Żeby dopisywać własny kod do firmware'u to musiałby być super twardzielem ;). Przypuszczam raczej, że udało się podglądnąć ukryte funkcje i tyle - prawdopodobnie nawet bez ich aktywacji.
Wersja do druku
Ale że co? że trzeba nacisnąć dwa razy górny przycisk, przekręcić w lewo o trzy ząbki pierwsze pokrętło a następnie trzymając wciśnięty przycisk podglądu ostrości przekręcić w lewo pierścień ostrości na obiektywie i wtedy focus-peaking wyskoczy? (cy cóś w tem stylu?)
Tak jak mówię - to tylko moje przypuszczenia - nie mam pojęcia jak to wyglądało naprawdę. Ale wydaje mi się, że przez błąd w oprogramowaniu aktualizacji udało mu się dostać wersję debug firmware zamiast release - a w tedy można już z takiej binarki podglądnąć sobie dostępne funkcje - a przynajmniej ich sygnatury.
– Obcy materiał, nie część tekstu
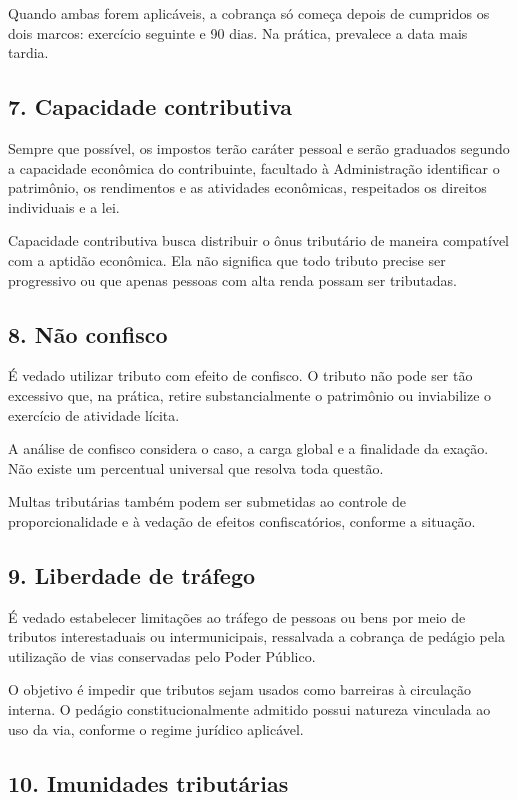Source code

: \documentclass[11pt,a4paper]{article}
\begin{document}
Quando ambas forem aplicáveis, a cobrança só começa depois de cumpridos os dois marcos: exercício seguinte e 90 dias. Na prática, prevalece a data mais tardia.

\subsection*{7. Capacidade contributiva}

Sempre que possível, os impostos terão caráter pessoal e serão graduados segundo a capacidade econômica do contribuinte, facultado à Administração identificar o patrimônio, os rendimentos e as atividades econômicas, respeitados os direitos individuais e a lei.

Capacidade contributiva busca distribuir o ônus tributário de maneira compatível com a aptidão econômica. Ela não significa que todo tributo precise ser progressivo ou que apenas pessoas com alta renda possam ser tributadas.

\subsection*{8. Não confisco}

É vedado utilizar tributo com efeito de confisco. O tributo não pode ser tão excessivo que, na prática, retire substancialmente o patrimônio ou inviabilize o exercício de atividade lícita.

A análise de confisco considera o caso, a carga global e a finalidade da exação. Não existe um percentual universal que resolva toda questão.

Multas tributárias também podem ser submetidas ao controle de proporcionalidade e à vedação de efeitos confiscatórios, conforme a situação.

\subsection*{9. Liberdade de tráfego}

É vedado estabelecer limitações ao tráfego de pessoas ou bens por meio de tributos interestaduais ou intermunicipais, ressalvada a cobrança de pedágio pela utilização de vias conservadas pelo Poder Público.

O objetivo é impedir que tributos sejam usados como barreiras à circulação interna. O pedágio constitucionalmente admitido possui natureza vinculada ao uso da via, conforme o regime jurídico aplicável.

\subsection*{10. Imunidades tributárias}
\end{document}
Aktywacja takiej funkcji to już by była modyfikacja firmware'u - trzeba by dodać pozycję do menu i tam wywołać tą funkcję - a jakoś wydaj mi się to mało prawdopodobne.
Jak już pisałem, posiadam X100. W recenzji opisałem (podałem linka do przyjaznego forum pentaksa parę stron wcześniej), że X100 to w sumie pierwszy aparat, w którym większość zdjęć robię bez zbytniego siedzenia nad RAW-ami. To duży plus. Niemniej, RAWy z X100 są czytane w Aperture, czego nie można powiedzieć o X-E1/X-Pro1. Nic nie wskazuje też, by Apple miało ochotę dodać RAW-y natywnie do podsystemu Digital Camera RAW. Po drugie, poprawiona szybkość AF-u będzie dopiero widoczna (w pełni) z nowymi szkiełkami (aktualne, dostępne tj. 18/2, 35/1.4 i 60/2.4 nie posiadają nowego typu napędu wykorzystanego już choćby w zapowiedzianym zoomie). Biorąc pod uwagę moje potrzeby, rozważam nadal czy spróbować właśnie OM-D czy jednak X-E1. Myśl, że czasami mam pracować z RAW-ami poprzez źle sportowanego SilkyPiksa na Maka, nie wydaje mi się czymś zachęcającym.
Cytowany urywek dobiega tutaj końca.